Yes
Tales from Topographic Oceans
Nel 1973 gli Yes, reduci dai gloriosi fasti di Close to The Edge e del triplo live Yessongs, danno alla luce quello che probabilmente rappresenta a tutt’oggi uno degli album di musica progressive più controversi e dibattuti, un lavoro dove l’aggettivo più ricorrente è stato ed è tuttora “ambizioso” inteso nelle sue accezioni meno nobili, ovvero “pretenzioso” o “autoindulgente”, stroncato ferocemente dalla critica alla sua uscita ma considerato al contrario un capolavoro da molti dei loro fans.
I disaccordi ed i contrasti di opinioni legati a quest’album, opera principalmente del cantante Jon Anderson e del chitarrista Steve Howe, vengono vissuti pesantemente anche all’interno della band, infatti il tastierista Rick Wakeman lascerà il gruppo prima della realizzazione del disco successivo, Relayer, ma paradossalmente proprio in quest’album sono contenuti alcuni passaggi alle tastiere tra i migliori della sua carriera; il batterista Alan White proveniente dalla Plastic Ono Band di Lennon & Ono, sostituisce invece proprio in quest’album e in maniera più che adeguata l’ottimo Bill Bruford, che aveva appena abbandonato il gruppo per unirsi alla corte del Re Cremisi.
Anderson spiega nelle note di copertina dell’album che l’idea dei quattro movimenti o suite, in cui è strutturato il disco, prende luce dopo la lettura del libro “Autobiografia di uno Yogi” di Paramhansa Yogananda, libro che descrive le quattro scritture shastriche della cultura mistica orientale che riguardano i molteplici aspetti della vita umana.
Sicuramente quindi un progetto importante, articolato e complesso, rischioso da trasporre in note evitando di sfociare nella pedanteria o nella prolissità.
La musica inevitabilmente rispecchia la complessità dell’idea di partenza, spingendo le sonorità della band verso i confini (ed i limiti) del rock progressive, dilatando i quattro brani fino alla durata di circa 20 minuti ciascuno, sfiorando in alcuni punti la monotonia, in altri la genialità, in particolare nel brano di apertura The Revealing Science of God, con i suoi intrecci vocali ed i suoi vari passaggi strumentali ora possenti ora rarefatti (si ascolti in particolare il fantastico assolo al Minimoog di Wakeman) e nell’ultimo Ritual, con la potente sezione ritmica di Alan White e con degli splendidi assolo al basso di Chris Squire, davvero superbo in questo disco, dove si raggiungono livelli di pura maestria.
Il terzo brano The Ancient è un brano dominato dalla slide guitar di Howe che si lancia in dissonanti e stridenti assolo dando vita ad un complesso e compatto muro sonoro di non facilissimo ascolto che alla fine collassa risolvendosi in pacate atmosfere acustiche tra le più ispirate del repertorio del gruppo.

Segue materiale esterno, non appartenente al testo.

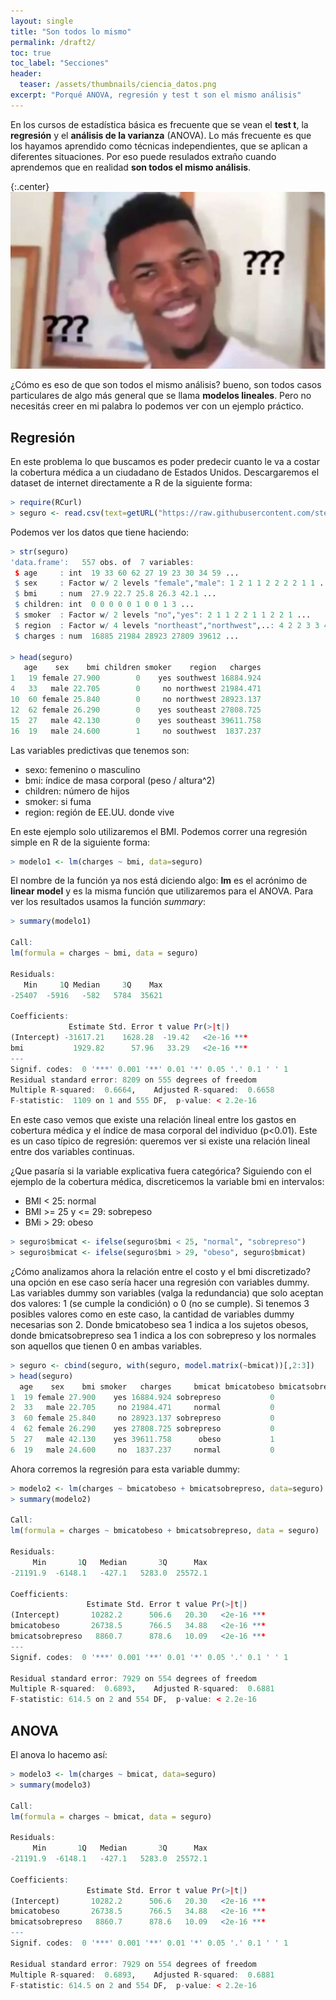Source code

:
 ```yaml
---
layout: single
title: "Son todos lo mismo"
permalink: /draft2/
toc: true
toc_label: "Secciones"
header:
  teaser: /assets/thumbnails/ciencia_datos.png
excerpt: "Porqué ANOVA, regresión y test t son el mismo análisis"
---
```


En los cursos de estadística básica es frecuente que se vean el <strong>test t</strong>, la <strong>regresión</strong> y el <strong>análisis de la varianza</strong> (ANOVA). Lo más frecuente es que los hayamos aprendido como técnicas independientes, que se aplican a diferentes situaciones. Por eso puede resulados extraño cuando aprendemos que en realidad <strong>son todos el mismo análisis</strong>.

{:.center}
![corea](/assets/img/modelos-lineales/nick-young-meme.jpg)

¿Cómo es eso de que son todos el mismo análisis? bueno, son todos casos particulares de algo más general que se llama <strong>modelos lineales</strong>. Pero no necesitás creer en mi palabra lo podemos ver con un ejemplo práctico.

## Regresión
En este problema lo que buscamos es poder predecir cuanto le va a costar la cobertura médica a un ciudadano de Estados Unidos. Descargaremos el dataset de internet directamente a R de la siguiente forma:

```r
> require(RCurl)
> seguro <- read.csv(text=getURL("https://raw.githubusercontent.com/stedy/Machine-Learning-with-R-datasets/master/insurance.csv"))
```

Podemos ver los datos que tiene haciendo:

```r
> str(seguro)
'data.frame':   557 obs. of  7 variables:
 $ age     : int  19 33 60 62 27 19 23 30 34 59 ...
 $ sex     : Factor w/ 2 levels "female","male": 1 2 1 1 2 2 2 2 1 1 ...
 $ bmi     : num  27.9 22.7 25.8 26.3 42.1 ...
 $ children: int  0 0 0 0 0 1 0 0 1 3 ...
 $ smoker  : Factor w/ 2 levels "no","yes": 2 1 1 2 2 1 1 2 2 1 ...
 $ region  : Factor w/ 4 levels "northeast","northwest",..: 4 2 2 3 3 4 1 4 1 3 ...
 $ charges : num  16885 21984 28923 27809 39612 ...

> head(seguro)
   age    sex    bmi children smoker    region   charges
1   19 female 27.900        0    yes southwest 16884.924
4   33   male 22.705        0     no northwest 21984.471
10  60 female 25.840        0     no northwest 28923.137
12  62 female 26.290        0    yes southeast 27808.725
15  27   male 42.130        0    yes southeast 39611.758
16  19   male 24.600        1     no southwest  1837.237

```

Las variables predictivas que tenemos son:

* sexo: femenino o masculino
* bmi: índice de masa corporal (peso / altura^2) 
* children: número de hijos
* smoker: si fuma
* region: región de EE.UU. donde vive

En este ejemplo solo utilizaremos el BMI. Podemos correr una regresión simple en R de la siguiente forma:


```r
> modelo1 <- lm(charges ~ bmi, data=seguro)
```

El nombre de la función ya nos está diciendo algo: <strong>lm</strong> es el acrónimo de <strong>linear model</strong> y es la misma función que utilizaremos para el ANOVA. Para ver los resultados usamos la función <i>summary</i>:

```r
> summary(modelo1)                                                                                                                              
                                                                                                                                                
Call:                                                                                                                                           
lm(formula = charges ~ bmi, data = seguro)                                                                                                      
                                                                                                                                                
Residuals:                                                                                                                                      
   Min     1Q Median     3Q    Max                                                                                                              
-25407  -5916   -582   5784  35621                                                                                                              
                                                                                                                                                
Coefficients:
             Estimate Std. Error t value Pr(>|t|)    
(Intercept) -31617.21    1628.28  -19.42   <2e-16 ***
bmi           1929.82      57.96   33.29   <2e-16 ***
---
Signif. codes:  0 '***' 0.001 '**' 0.01 '*' 0.05 '.' 0.1 ' ' 1
Residual standard error: 8209 on 555 degrees of freedom
Multiple R-squared:  0.6664,    Adjusted R-squared:  0.6658 
F-statistic:  1109 on 1 and 555 DF,  p-value: < 2.2e-16
```

En este caso vemos que existe una relación lineal entre los gastos en cobertura médica y el índice de masa corporal del individuo (p<0.01). Este es un caso típico de regresión: queremos ver si existe una relación lineal entre dos variables continuas.

¿Que pasaría si la variable explicativa fuera categórica? Siguiendo con el ejemplo de la cobertura médica, discreticemos la variable bmi en intervalos:
* BMI < 25: normal
* BMI >= 25 y <= 29: sobrepeso
* BMi > 29: obeso

```r
> seguro$bmicat <- ifelse(seguro$bmi < 25, "normal", "sobrepreso")
> seguro$bmicat <- ifelse(seguro$bmi > 29, "obeso", seguro$bmicat)
```

¿Cómo analizamos ahora la relación entre el costo y el bmi discretizado? una opción en ese caso sería hacer una regresión con variables dummy. Las variables dummy son variables (valga la redundancia) que solo aceptan dos valores: 1 (se cumple la condición) o 0 (no se cumple). Si tenemos 3 posibles valores como en este caso, la cantidad de variables dummy necesarias son 2. Donde bmicatobeso sea 1 indica a los sujetos obesos, donde bmicatsobrepreso sea 1 indica a los con sobrepreso y los normales son aquellos que tienen 0 en ambas variables.

```r
> seguro <- cbind(seguro, with(seguro, model.matrix(~bmicat))[,2:3])
> head(seguro)
  age    sex    bmi smoker   charges     bmicat bmicatobeso bmicatsobrepreso
1  19 female 27.900    yes 16884.924 sobrepreso           0                1
2  33   male 22.705     no 21984.471     normal           0                0
3  60 female 25.840     no 28923.137 sobrepreso           0                1
4  62 female 26.290    yes 27808.725 sobrepreso           0                1
5  27   male 42.130    yes 39611.758      obeso           1                0
6  19   male 24.600     no  1837.237     normal           0                0
```

Ahora corremos la regresión para esta variable dummy:

```r
> modelo2 <- lm(charges ~ bmicatobeso + bmicatsobrepreso, data=seguro)
> summary(modelo2)

Call:
lm(formula = charges ~ bmicatobeso + bmicatsobrepreso, data = seguro)

Residuals:
     Min       1Q   Median       3Q      Max 
-21191.9  -6148.1   -427.1   5283.0  25572.1 

Coefficients:
                 Estimate Std. Error t value Pr(>|t|)    
(Intercept)       10282.2      506.6   20.30   <2e-16 ***
bmicatobeso       26738.5      766.5   34.88   <2e-16 ***
bmicatsobrepreso   8860.7      878.6   10.09   <2e-16 ***
---
Signif. codes:  0 '***' 0.001 '**' 0.01 '*' 0.05 '.' 0.1 ' ' 1

Residual standard error: 7929 on 554 degrees of freedom
Multiple R-squared:  0.6893,    Adjusted R-squared:  0.6881 
F-statistic: 614.5 on 2 and 554 DF,  p-value: < 2.2e-16
```

## ANOVA

El anova lo hacemo así:

```r
> modelo3 <- lm(charges ~ bmicat, data=seguro)
> summary(modelo3)

Call:
lm(formula = charges ~ bmicat, data = seguro)

Residuals:
     Min       1Q   Median       3Q      Max 
-21191.9  -6148.1   -427.1   5283.0  25572.1 

Coefficients:
                 Estimate Std. Error t value Pr(>|t|)    
(Intercept)       10282.2      506.6   20.30   <2e-16 ***
bmicatobeso       26738.5      766.5   34.88   <2e-16 ***
bmicatsobrepreso   8860.7      878.6   10.09   <2e-16 ***
---
Signif. codes:  0 '***' 0.001 '**' 0.01 '*' 0.05 '.' 0.1 ' ' 1

Residual standard error: 7929 on 554 degrees of freedom
Multiple R-squared:  0.6893,    Adjusted R-squared:  0.6881 
F-statistic: 614.5 on 2 and 554 DF,  p-value: < 2.2e-16
```



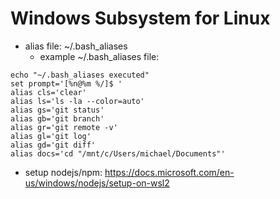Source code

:# Windows Subsystem for Linux

- alias file: ~/.bash_aliases
  - example ~/.bash_aliases file:
```
echo "~/.bash_aliases executed"
set prompt='[%n@%m %/]$ '
alias cls='clear'
alias ls='ls -la --color=auto'
alias gs='git status'
alias gb='git branch'
alias gr='git remote -v'
alias gl='git log'
alias gd='git diff'
alias docs='cd "/mnt/c/Users/michael/Documents"'
```
- setup nodejs/npm: https://docs.microsoft.com/en-us/windows/nodejs/setup-on-wsl2
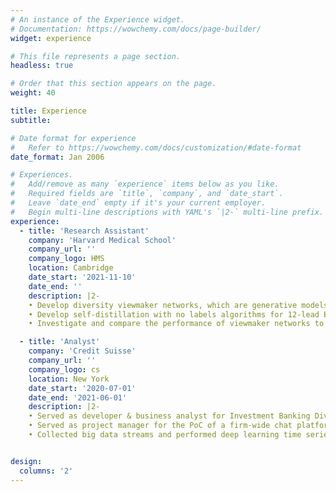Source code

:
 ```yaml
---
# An instance of the Experience widget.
# Documentation: https://wowchemy.com/docs/page-builder/
widget: experience

# This file represents a page section.
headless: true

# Order that this section appears on the page.
weight: 40

title: Experience
subtitle:

# Date format for experience
#   Refer to https://wowchemy.com/docs/customization/#date-format
date_format: Jan 2006

# Experiences.
#   Add/remove as many `experience` items below as you like.
#   Required fields are `title`, `company`, and `date_start`.
#   Leave `date_end` empty if it's your current employer.
#   Begin multi-line descriptions with YAML's `|2-` multi-line prefix.
experience:
  - title: 'Research Assistant'
    company: 'Harvard Medical School'
    company_url: ''
    company_logo: HMS
    location: Cambridge
    date_start: '2021-11-10'
    date_end: ''
    description: |2-
    • Develop diversity viewmaker networks, which are generative models with stochastic boundaries for data augmentations, via Pytorch Lightning, to adversarially auto       learn and generate augmentations on 12-lead electrocardiogram (ECG) sensor data for self-supervised learning tasks, so as to reduce the rigorous trial and error       by human experts. 
    • Develop self-distillation with no labels algorithms for 12-lead ECG data using Convolutional Neural Networks and Vision Transformers. 
    • Investigate and compare the performance of viewmaker networks to those of other previous contrastive methods, in particular whether viewmaker networks learned         views that are medically sensible, and whether they are more robust to corruptions commonly observed in ECG data collection settings.

  - title: 'Analyst'
    company: 'Credit Suisse'
    company_url: ''
    company_logo: cs
    location: New York
    date_start: '2020-07-01'
    date_end: '2021-06-01'
    description: |2-
    • Served as developer & business analyst for Investment Banking Division, building Airflow automated data ETL pipelines and constructing a centralized Azure cloud      data platform for bonds and credit default swaps. 
    • Served as project manager for the PoC of a firm-wide chat platform that leverages NLP to assist sales & trading team to a competitive edge. 
    • Collected big data streams and performed deep learning time series predictions on stock trends.


design:
  columns: '2'
---
```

Il secondo brano The Remembering invece è dominato dalle fluide tastiere di Wakeman e dalla voce di Anderson ed è forse l’episodio meno convincente del disco, dove si insinua una certa sensazione di noia: qui avrebbe giovato senz’altro una maggiore sintesi, anche se le parti corali alla fine di questo pezzo suscitano brividi di emozione.
Tales from Topographic Oceans, nonostante alcuni limiti, è quindi un album sicuramente ricco di spunti e di invenzioni sonore, e rimane uno dei più complessi ed articolati (oltre che dei più criticati) dischi di musica progressive di quel fertile periodo (penso a The Lamb dei Genesis, Starless & Bible Black dei King Crimson, In A Glass House dei Gentle Giant e, a proposito di dischi controversi, A Passion Play dei Jethro Tull…). Il suo punto debole risiede nella durata talvolta eccessiva dei brani che ne ostacola in parte la fruibilità e nella sua complessità e sovrabbondanza di idee che non lo rendono accessibile se non a coloro che abbiano orecchie ben allenate ad un certo tipo di ambientazioni e di sonorità.
“Nous Sommes Du Soleil, We Love When We Play..." canta Jon Anderson alla fine del disco, e su queste bellissime parole non possiamo non pensare all’ineluttabile destino che attende questo genere musicale di cui gli Yes hanno fatto la storia e che questo disco nel bene e nel male simboleggia… il ciclone punk e la febbre del sabato sera sono ormai alle porte con nuovi linguaggi e nuove lusinghe.